Task prompt:
Start at the top line and retype the data exactly through to the end.

Raw data:

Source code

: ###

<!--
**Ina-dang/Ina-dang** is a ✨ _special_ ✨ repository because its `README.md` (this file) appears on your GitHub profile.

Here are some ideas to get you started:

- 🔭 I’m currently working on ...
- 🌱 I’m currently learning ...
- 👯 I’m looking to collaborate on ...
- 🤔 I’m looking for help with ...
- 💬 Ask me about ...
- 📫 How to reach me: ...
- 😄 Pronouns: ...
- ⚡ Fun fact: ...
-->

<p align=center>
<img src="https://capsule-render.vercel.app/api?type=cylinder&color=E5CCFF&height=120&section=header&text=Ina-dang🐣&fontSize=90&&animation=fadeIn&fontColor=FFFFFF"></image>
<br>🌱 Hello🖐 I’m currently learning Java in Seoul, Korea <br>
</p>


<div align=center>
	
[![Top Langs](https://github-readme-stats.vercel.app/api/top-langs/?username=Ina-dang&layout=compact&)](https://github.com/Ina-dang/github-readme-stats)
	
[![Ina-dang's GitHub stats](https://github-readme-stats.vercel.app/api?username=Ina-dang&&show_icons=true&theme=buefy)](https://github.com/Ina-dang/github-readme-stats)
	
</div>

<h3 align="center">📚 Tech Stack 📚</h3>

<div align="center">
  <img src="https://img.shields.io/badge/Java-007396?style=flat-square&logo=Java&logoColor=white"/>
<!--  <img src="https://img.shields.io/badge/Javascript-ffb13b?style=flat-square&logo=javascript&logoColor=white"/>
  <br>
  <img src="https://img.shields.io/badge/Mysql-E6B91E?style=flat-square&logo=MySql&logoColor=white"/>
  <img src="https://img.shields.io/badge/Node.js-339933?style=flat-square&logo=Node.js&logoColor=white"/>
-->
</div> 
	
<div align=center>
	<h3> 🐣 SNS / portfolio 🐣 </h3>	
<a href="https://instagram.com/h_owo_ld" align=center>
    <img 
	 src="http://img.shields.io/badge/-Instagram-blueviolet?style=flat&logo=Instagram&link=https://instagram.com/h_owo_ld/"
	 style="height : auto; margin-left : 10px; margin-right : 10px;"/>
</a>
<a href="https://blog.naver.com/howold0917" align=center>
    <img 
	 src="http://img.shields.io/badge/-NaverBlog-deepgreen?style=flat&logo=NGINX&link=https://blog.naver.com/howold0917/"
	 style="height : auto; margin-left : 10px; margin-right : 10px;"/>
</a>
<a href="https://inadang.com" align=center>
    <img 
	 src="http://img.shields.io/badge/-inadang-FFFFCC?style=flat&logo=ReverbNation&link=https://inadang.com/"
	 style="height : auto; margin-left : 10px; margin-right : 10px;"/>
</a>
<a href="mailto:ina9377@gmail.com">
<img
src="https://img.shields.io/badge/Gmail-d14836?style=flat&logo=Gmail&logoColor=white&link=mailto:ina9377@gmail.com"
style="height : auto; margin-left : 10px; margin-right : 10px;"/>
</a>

Expected answer:
Source code

: ###

<!--
**Ina-dang/Ina-dang** is a ✨ _special_ ✨ repository because its `README.md` (this file) appears on your GitHub profile.

Here are some ideas to get you started:

- 🔭 I’m currently working on ...
- 🌱 I’m currently learning ...
- 👯 I’m looking to collaborate on ...
- 🤔 I’m looking for help with ...
- 💬 Ask me about ...
- 📫 How to reach me: ...
- 😄 Pronouns: ...
- ⚡ Fun fact: ...
-->

<p align=center>
<img src="https://capsule-render.vercel.app/api?type=cylinder&color=E5CCFF&height=120&section=header&text=Ina-dang🐣&fontSize=90&&animation=fadeIn&fontColor=FFFFFF"></image>
<br>🌱 Hello🖐 I’m currently learning Java in Seoul, Korea <br>
</p>


<div align=center>
	
[![Top Langs](https://github-readme-stats.vercel.app/api/top-langs/?username=Ina-dang&layout=compact&)](https://github.com/Ina-dang/github-readme-stats)
	
[![Ina-dang's GitHub stats](https://github-readme-stats.vercel.app/api?username=Ina-dang&&show_icons=true&theme=buefy)](https://github.com/Ina-dang/github-readme-stats)
	
</div>

<h3 align="center">📚 Tech Stack 📚</h3>

<div align="center">
  <img src="https://img.shields.io/badge/Java-007396?style=flat-square&logo=Java&logoColor=white"/>
<!--  <img src="https://img.shields.io/badge/Javascript-ffb13b?style=flat-square&logo=javascript&logoColor=white"/>
  <br>
  <img src="https://img.shields.io/badge/Mysql-E6B91E?style=flat-square&logo=MySql&logoColor=white"/>
  <img src="https://img.shields.io/badge/Node.js-339933?style=flat-square&logo=Node.js&logoColor=white"/>
-->
</div> 
	
<div align=center>
	<h3> 🐣 SNS / portfolio 🐣 </h3>	
<a href="https://instagram.com/h_owo_ld" align=center>
    <img 
	 src="http://img.shields.io/badge/-Instagram-blueviolet?style=flat&logo=Instagram&link=https://instagram.com/h_owo_ld/"
	 style="height : auto; margin-left : 10px; margin-right : 10px;"/>
</a>
<a href="https://blog.naver.com/howold0917" align=center>
    <img 
	 src="http://img.shields.io/badge/-NaverBlog-deepgreen?style=flat&logo=NGINX&link=https://blog.naver.com/howold0917/"
	 style="height : auto; margin-left : 10px; margin-right : 10px;"/>
</a>
<a href="https://inadang.com" align=center>
    <img 
	 src="http://img.shields.io/badge/-inadang-FFFFCC?style=flat&logo=ReverbNation&link=https://inadang.com/"
	 style="height : auto; margin-left : 10px; margin-right : 10px;"/>
</a>
<a href="mailto:ina9377@gmail.com">
<img
src="https://img.shields.io/badge/Gmail-d14836?style=flat&logo=Gmail&logoColor=white&link=mailto:ina9377@gmail.com"
style="height : auto; margin-left : 10px; margin-right : 10px;"/>
</a>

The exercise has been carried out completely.